The Data

California's Department of Public Health is evaluating a Community Health Worker (CHW) program. County-level data show a clear positive correlation: counties with more CHW hours have better health outcomes. (Data are simulated for illustration.)

CHW Program Intensity vs Preventable Hospitalizations

Each dot = 1 California county

Next: Two analysts will interpret this data. Both are competent professionals. Both will reach confident conclusions. Yet their recommendations will be opposites.

Analyst A's Interpretation

Analyst A approaches the data with a focus on statistical association. The question: Is the relationship between CHW programs and health outcomes real and meaningful?

A

Analyst A

Adjustment-Based Perspective

Reasoning Process

1
The correlation is strong (r = -0.72) and statistically significant. This is unlikely due to chance.
2
I control for observable confounders: income, insurance rates, urban/rural status. The association persists.
3
CHWs provide evidence-based services (care coordination, patient education) known to improve outcomes.
4
The dose-response relationship (more CHW hours = better outcomes) supports causality.
Recommendation
Expand CHW funding statewide

Next: Analyst B looks at the exact same data and controls for the same variables. But Analyst B asks a different question entirely.

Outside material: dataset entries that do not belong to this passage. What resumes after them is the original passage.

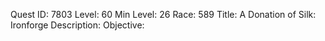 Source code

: Quest ID: 7803
Level: 60
Min Level: 26
Race: 589
Title: A Donation of Silk: Ironforge
Description: 
Objective: 
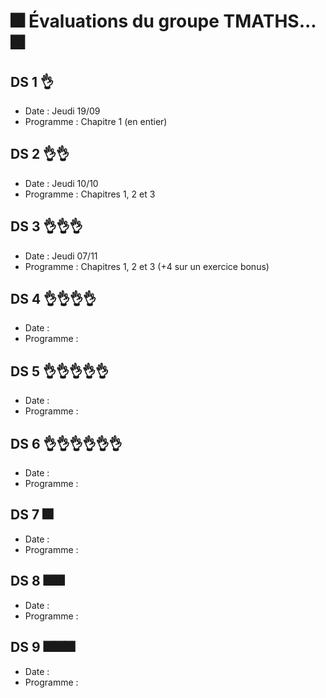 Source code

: # 🎆 Évaluations du groupe TMATHS... 🎆

## DS 1 👌
- Date : Jeudi 19/09
- Programme : Chapitre 1 (en entier)

## DS 2 👌👌
- Date : Jeudi 10/10
- Programme : Chapitres 1, 2 et 3

## DS 3 👌👌👌
- Date : Jeudi 07/11
- Programme : Chapitres 1, 2 et 3 (+4 sur un exercice bonus)

## DS 4 👌👌👌👌
- Date : 
- Programme : 

## DS 5 👌👌👌👌👌
- Date : 
- Programme : 

## DS 6 👌👌👌👌👌👌
- Date : 
- Programme : 

## DS 7 🎆
- Date : 
- Programme : 

## DS 8 🎆🎆
- Date : 
- Programme : 

## DS 9 🎆🎆🎆
- Date : 
- Programme :  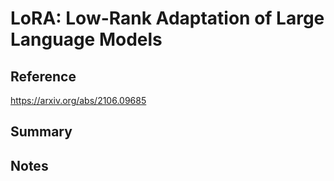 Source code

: # LoRA: Low-Rank Adaptation of Large Language Models
## Reference

https://arxiv.org/abs/2106.09685

## Summary

## Notes


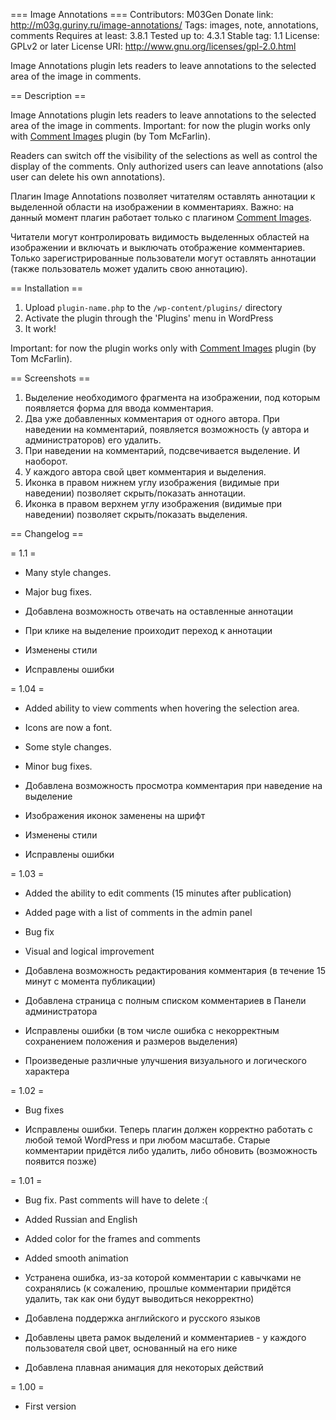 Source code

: === Image Annotations ===
Contributors: M03Gen
Donate link: http://m03g.guriny.ru/image-annotations/
Tags: images, note, annotations, comments
Requires at least: 3.8.1
Tested up to: 4.3.1
Stable tag: 1.1
License: GPLv2 or later
License URI: http://www.gnu.org/licenses/gpl-2.0.html

Image Annotations plugin lets readers to leave annotations to the selected area of the image in comments.

== Description ==

Image Annotations plugin lets readers to leave annotations to the selected area of the image in comments. Important: for now the plugin works only with [Comment Images](https://wordpress.org/plugins/comment-images/) plugin (by Tom McFarlin).

Readers can switch off the visibility of the selections as well as control the display of the comments. Only authorized users can leave annotations (also user can delete his own annotations).


Плагин Image Annotations позволяет читателям оставлять аннотации к выделенной области на изображении в комментариях. Важно: на данный момент плагин работает только с плагином [Comment Images](https://wordpress.org/plugins/comment-images/).

Читатели могут контролировать видимость выделенных областей на изображении и включать и выключать отображение комментариев. Только зарегистрированные пользователи могут оставлять аннотации (также пользователь может удалить свою аннотацию).

== Installation ==

1. Upload `plugin-name.php` to the `/wp-content/plugins/` directory
2. Activate the plugin through the 'Plugins' menu in WordPress
3. It work!

Important: for now the plugin works only with [Comment Images](https://wordpress.org/plugins/comment-images/) plugin (by Tom McFarlin).

== Screenshots ==

1. Выделение необходимого фрагмента на изображении, под которым появляется форма для ввода комментария.
2. Два уже добавленных комментария от одного автора. При наведении на комментарий, появляется возможность (у автора и администраторов) его удалить.
3. При наведении на комментарий, подсвечивается выделение. И наоборот.
4. У каждого автора свой цвет комментария и выделения.
5. Иконка в правом нижнем углу изображения (видимые при наведении) позволяет скрыть/показать аннотации.
6. Иконка в правом верхнем углу изображения (видимые при наведении) позволяет скрыть/показать выделения.

== Changelog ==

= 1.1 =

* Many style changes.
* Major bug fixes.

* Добавлена возможность отвечать на оставленные аннотации
* При клике на выделение проиходит переход к аннотации
* Изменены стили
* Исправлены ошибки

= 1.04 =

* Added ability to view comments when hovering the selection area.
* Icons are now a font.
* Some style changes.
* Minor bug fixes.

* Добавлена возможность просмотра комментария при наведение на выделение
* Изображения иконок заменены на шрифт
* Изменены стили
* Исправлены ошибки

= 1.03 =

* Added the ability to edit comments (15 minutes after publication)
* Added page with a list of comments in the admin panel
* Bug fix
* Visual and logical improvement

* Добавлена возможность редактирования комментария (в течение 15 минут с момента публикации)
* Добавлена страница с полным списком комментариев в Панели администратора
* Исправлены ошибки (в том числе ошибка с некорректным сохранением положения и размеров выделения)
* Произведеные различные улучшения визуального и логического характера

= 1.02 =

* Bug fixes

* Исправлены ошибки. Теперь плагин должен корректно работать с любой темой WordPress и при любом масштабе. Старые комментарии придётся либо удалить, либо обновить (возможность появится позже)

= 1.01 =

* Bug fix. Past comments will have to delete :( 
* Added Russian and English
* Added color for the frames and comments
* Added smooth animation

* Устранена ошибка, из-за которой комментарии с кавычками не сохранялись (к сожалению, прошлые комментарии придётся удалить, так как они будут выводиться некорректно)
* Добавлена поддержка английского и русского языков
* Добавлены цвета рамок выделений и комментариев - у каждого пользователя свой цвет, основанный на его нике
* Добавлена плавная анимация для некоторых действий

= 1.00 =

* First version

Analyst B's Interpretation

Analyst B asks: Why do some counties have CHW programs while others don't? The answer to this question changes everything.

B

Analyst B

Design-Based Perspective

Reasoning Process

1
Which counties adopted CHW programs? Ones with grant-writing capacity, health department infrastructure, and political will.
2
These same factors also improve health outcomes directly, regardless of CHWs. They're unmeasured confounders.
3
The association may reflect "counties that have their act together" rather than CHW effectiveness.
4
Mandating CHW programs for struggling counties won't give them the underlying capacity that drives success.
Recommendation
Don't expand until effect is identified

Next: Same data. Same statistical methods. Opposite conclusions. What explains the difference?

The Difference

Both analysts agree on the data. They disagree on what the data can tell us. The difference lies in one word: identification.

A

Analyst A's Question

Asks
"Is the association between CHWs and outcomes real?"
Assumes
"If we control for observable confounders, remaining association reflects causation."
Ignores
"Why did some counties get CHW programs and others didn't?"
B

Analyst B's Question

Asks
"Is the variation in CHWs independent of factors that affect outcomes?"
Assumes
"Counties that adopted CHWs differ in ways we cannot fully measure."
Requires
"Find variation in CHW adoption that's unrelated to underlying county capacity."

What Is Identification?

A causal effect is identified when the variation in treatment (here, CHW program intensity) is independent of the factors that also affect outcomes.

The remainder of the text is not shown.